There are all kinds of reasons for valuing something enough that you’ve kept it around.
But one downside of this was revealed to me last winter when relatively warm days were followed by a couple of frigid ones which caused a pipe to freeze and then burst behind some floor-to-ceiling shelves that I’d packed full of “things to keep.”
This geyser-fueled alarm bell gave rise to several reactions at the time: relief when my trusty plumber answered the call; irritability when removing the mess of water; and clarity when I realized that most of the stuff I’d set out to dry like treasured cod or leaves of tobacco just had to go.
With some headway into spring yard-work under my belt, I’ll be turning to these shelves and their contents this week. Who’d appreciate 20 clay pots, a serious set of weights, or TVs that have fallen behind the curve? Only one thing is clear: by sometime next week, they’ll all be headed someplace else.
Mine is a fairly common situation, I suspect. How do I get this stuff that I’ve valued enough to keep to those who’ll appreciate having it at least as much–in other words, where there’s enough gratitude around the transaction to benefit us both? As it turns out, while I’ve been in the middle of this quandary, I’ve also been corresponding with a life-long friend who’s discovered that he only has a few months to live. So I’ve also been thinking about how we pass along “what we’ve valued” in a spirit of mutual appreciation towards the end of our lives too.
Coincidentally, a piece called “You Can’t Take It With You” crossed my transom this week. It seems that a couple of trusts-and-estates profs at Yale Law School conducted the first national survey that asked Americans “how they would divide their property among relatives, friends and others if they were to pass away immediately.” Not surprisingly, a survey like this tells us a lot about the people we actually care about during our lifetimes and how we’d like to provide for them when we’re gone.
It turns out that what we thought we knew about these matters was pretty limited before this survey.
Most of the information about how people pass along their property comes from the wills of deceased people that have gone through probate [in state court systems]. But that’s a very biased sample — people with wills are very different from people without wills. Also, wills don’t tell us anything about any of the most complex and interesting family situations because they don’t contain enough information. [For example,] wills can’t tell us anything about how often people make gifts to their stepchildren or nonmarital partners…
According to a companion piece in the Wall Street Journal, 54% of Americans told Gallup pollsters in 2021 that they don’t have wills at all. And this isn’t just poor or middle-income people. Apparently one in five Americans with assets of $1 million or more don’t have wills indicating how they want their property to pass. In other words, if you die “intestate,” state law will determine who inherits whether that’s where you want your assets to go or not. Among other things, someone living with you outside of marriage may get kicked out of your house when you’re no longer around to prevent it, while relatives you thought you’d written off years ago could be surprised by unexpected gifts along with the tax payments that go with them.
The Yale survey also indicated just how widely peoples’ expectations around inheritance tend to vary.
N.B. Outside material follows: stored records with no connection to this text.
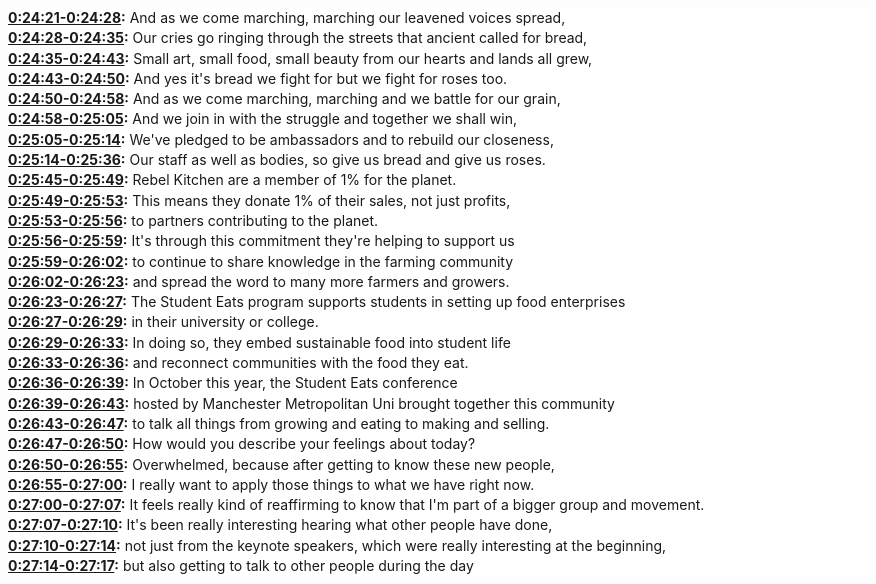 **[0:24:21-0:24:28](https://soundcloud.com/farmerama-radio/40-grain-bread-and-students-helping-to-fix-the-food-system#t=0:24:21):**  And as we come marching, marching our leavened voices spread,  
**[0:24:28-0:24:35](https://soundcloud.com/farmerama-radio/40-grain-bread-and-students-helping-to-fix-the-food-system#t=0:24:28):**  Our cries go ringing through the streets that ancient called for bread,  
**[0:24:35-0:24:43](https://soundcloud.com/farmerama-radio/40-grain-bread-and-students-helping-to-fix-the-food-system#t=0:24:35):**  Small art, small food, small beauty from our hearts and lands all grew,  
**[0:24:43-0:24:50](https://soundcloud.com/farmerama-radio/40-grain-bread-and-students-helping-to-fix-the-food-system#t=0:24:43):**  And yes it's bread we fight for but we fight for roses too.  
**[0:24:50-0:24:58](https://soundcloud.com/farmerama-radio/40-grain-bread-and-students-helping-to-fix-the-food-system#t=0:24:50):**  And as we come marching, marching and we battle for our grain,  
**[0:24:58-0:25:05](https://soundcloud.com/farmerama-radio/40-grain-bread-and-students-helping-to-fix-the-food-system#t=0:24:58):**  And we join in with the struggle and together we shall win,  
**[0:25:05-0:25:14](https://soundcloud.com/farmerama-radio/40-grain-bread-and-students-helping-to-fix-the-food-system#t=0:25:05):**  We've pledged to be ambassadors and to rebuild our closeness,  
**[0:25:14-0:25:36](https://soundcloud.com/farmerama-radio/40-grain-bread-and-students-helping-to-fix-the-food-system#t=0:25:14):**  Our staff as well as bodies, so give us bread and give us roses.  
**[0:25:45-0:25:49](https://soundcloud.com/farmerama-radio/40-grain-bread-and-students-helping-to-fix-the-food-system#t=0:25:45):**  Rebel Kitchen are a member of 1% for the planet.  
**[0:25:49-0:25:53](https://soundcloud.com/farmerama-radio/40-grain-bread-and-students-helping-to-fix-the-food-system#t=0:25:49):**  This means they donate 1% of their sales, not just profits,  
**[0:25:53-0:25:56](https://soundcloud.com/farmerama-radio/40-grain-bread-and-students-helping-to-fix-the-food-system#t=0:25:53):**  to partners contributing to the planet.  
**[0:25:56-0:25:59](https://soundcloud.com/farmerama-radio/40-grain-bread-and-students-helping-to-fix-the-food-system#t=0:25:56):**  It's through this commitment they're helping to support us  
**[0:25:59-0:26:02](https://soundcloud.com/farmerama-radio/40-grain-bread-and-students-helping-to-fix-the-food-system#t=0:25:59):**  to continue to share knowledge in the farming community  
**[0:26:02-0:26:23](https://soundcloud.com/farmerama-radio/40-grain-bread-and-students-helping-to-fix-the-food-system#t=0:26:02):**  and spread the word to many more farmers and growers.  
**[0:26:23-0:26:27](https://soundcloud.com/farmerama-radio/40-grain-bread-and-students-helping-to-fix-the-food-system#t=0:26:23):**  The Student Eats program supports students in setting up food enterprises  
**[0:26:27-0:26:29](https://soundcloud.com/farmerama-radio/40-grain-bread-and-students-helping-to-fix-the-food-system#t=0:26:27):**  in their university or college.  
**[0:26:29-0:26:33](https://soundcloud.com/farmerama-radio/40-grain-bread-and-students-helping-to-fix-the-food-system#t=0:26:29):**  In doing so, they embed sustainable food into student life  
**[0:26:33-0:26:36](https://soundcloud.com/farmerama-radio/40-grain-bread-and-students-helping-to-fix-the-food-system#t=0:26:33):**  and reconnect communities with the food they eat.  
**[0:26:36-0:26:39](https://soundcloud.com/farmerama-radio/40-grain-bread-and-students-helping-to-fix-the-food-system#t=0:26:36):**  In October this year, the Student Eats conference  
**[0:26:39-0:26:43](https://soundcloud.com/farmerama-radio/40-grain-bread-and-students-helping-to-fix-the-food-system#t=0:26:39):**  hosted by Manchester Metropolitan Uni brought together this community  
**[0:26:43-0:26:47](https://soundcloud.com/farmerama-radio/40-grain-bread-and-students-helping-to-fix-the-food-system#t=0:26:43):**  to talk all things from growing and eating to making and selling.  
**[0:26:47-0:26:50](https://soundcloud.com/farmerama-radio/40-grain-bread-and-students-helping-to-fix-the-food-system#t=0:26:47):**  How would you describe your feelings about today?  
**[0:26:50-0:26:55](https://soundcloud.com/farmerama-radio/40-grain-bread-and-students-helping-to-fix-the-food-system#t=0:26:50):**  Overwhelmed, because after getting to know these new people,  
**[0:26:55-0:27:00](https://soundcloud.com/farmerama-radio/40-grain-bread-and-students-helping-to-fix-the-food-system#t=0:26:55):**  I really want to apply those things to what we have right now.  
**[0:27:00-0:27:07](https://soundcloud.com/farmerama-radio/40-grain-bread-and-students-helping-to-fix-the-food-system#t=0:27:00):**  It feels really kind of reaffirming to know that I'm part of a bigger group and movement.  
**[0:27:07-0:27:10](https://soundcloud.com/farmerama-radio/40-grain-bread-and-students-helping-to-fix-the-food-system#t=0:27:07):**  It's been really interesting hearing what other people have done,  
**[0:27:10-0:27:14](https://soundcloud.com/farmerama-radio/40-grain-bread-and-students-helping-to-fix-the-food-system#t=0:27:10):**  not just from the keynote speakers, which were really interesting at the beginning,  
**[0:27:14-0:27:17](https://soundcloud.com/farmerama-radio/40-grain-bread-and-students-helping-to-fix-the-food-system#t=0:27:14):**  but also getting to talk to other people during the day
For example, Black-Americans, the poor and less well-educated, along with women in general told the pollsters that they would give less to their spouses and more to their children than others. Many of those contacted also stated that there were un-related people in their lives that they’d like to provide for after they die. Once again, the law in most states won’t recognize wishes like these if the deceased has failed to include them in “a last will and testament.”
Another issue that the Yale researchers pointed out was that American viewpoints “gathered by pollsters on the spur of the moment,” are likely to change if there were more time to think about their answers. (In other words, maybe the wife would have second thoughts about the financial needs of that grumpy guy in the other room who’s dribbling on himself while watching reruns of Matlock.) Instead of policy changes that involve tinkering with state laws on inheritance to match spur-of–the-moment preferences, the better course might be for each of us to think though our wishes in these regards with legal advisors and those that we care most about before we die.
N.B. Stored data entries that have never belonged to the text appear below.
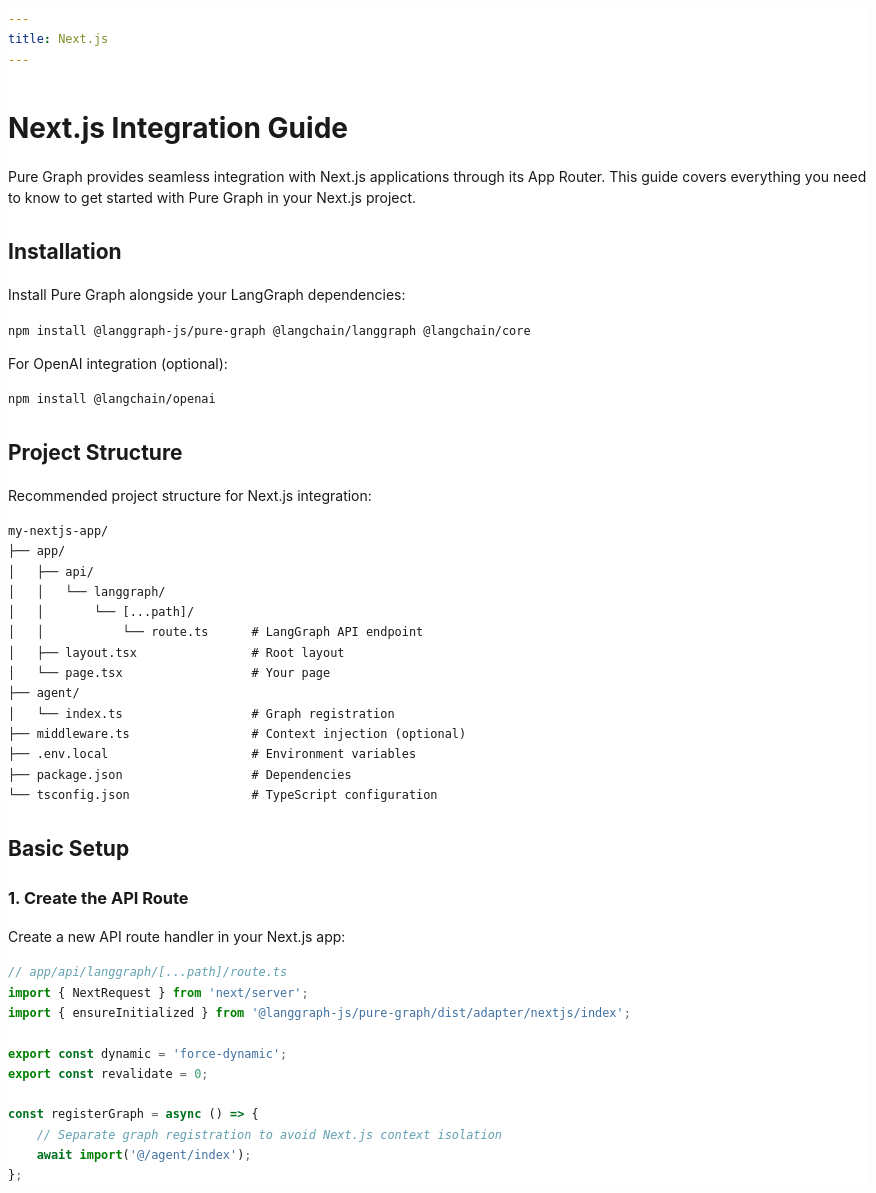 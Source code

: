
 ```yaml
---
title: Next.js
---
```


# Next.js Integration Guide

Pure Graph provides seamless integration with Next.js applications through its App Router. This guide covers everything you need to know to get started with Pure Graph in your Next.js project.

## Installation

Install Pure Graph alongside your LangGraph dependencies:

```bash
npm install @langgraph-js/pure-graph @langchain/langgraph @langchain/core
```

For OpenAI integration (optional):

```bash
npm install @langchain/openai
```

## Project Structure

Recommended project structure for Next.js integration:

```
my-nextjs-app/
├── app/
│   ├── api/
│   │   └── langgraph/
│   │       └── [...path]/
│   │           └── route.ts      # LangGraph API endpoint
│   ├── layout.tsx                # Root layout
│   └── page.tsx                  # Your page
├── agent/
│   └── index.ts                  # Graph registration
├── middleware.ts                 # Context injection (optional)
├── .env.local                    # Environment variables
├── package.json                  # Dependencies
└── tsconfig.json                 # TypeScript configuration
```

## Basic Setup

### 1. Create the API Route

Create a new API route handler in your Next.js app:

```typescript
// app/api/langgraph/[...path]/route.ts
import { NextRequest } from 'next/server';
import { ensureInitialized } from '@langgraph-js/pure-graph/dist/adapter/nextjs/index';

export const dynamic = 'force-dynamic';
export const revalidate = 0;

const registerGraph = async () => {
    // Separate graph registration to avoid Next.js context isolation
    await import('@/agent/index');
};

```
But since too few of us want to confront end-of-life realities, there’s no indication in the survey data or otherwise that people are rushing to ensure that their resources will go where they want them to go when they’re no longer around to make those decisions for themselves.
One way around this avoidance may be passing along “far more of what we value most” while we’re still alive and the beneficial glow around our gift-giving can be shared with the recipients.
I’ve written about gift-giving on this page before.
For example, when the Sachler family was being excoriated for fueling the opioid crisis with their company’s lust for profits, it seemed appropriate to comment on how they attempted to cloak their avarice with a veneer of civic-minded responsibility by donating millions for naming rights at various art museums and academic institutions. In fact, just this week, theTimes reported that Oxford University joined others in short-circuiting this honor by “de-naming” another Sachler building. (If Jeffery Epstein had lived long enough or Harvey Weinstein had gotten farther in his defense we might have been over-hearing more of these give-and-take-back debates.)
A little more than a year ago, I wrote a post called “The Art of Passing Along What We Value.” It began with stories about giving people things they saw while visiting and admired, and how I’d been thrilled by some early-in-life gifts that had been given to me under similar circumstances. I thought at the time:
When someone else’s interest meets an object of your affection, the best time to move it into some new hands might be now.
Because spur-of-the-moment giving and receiving can feel that good.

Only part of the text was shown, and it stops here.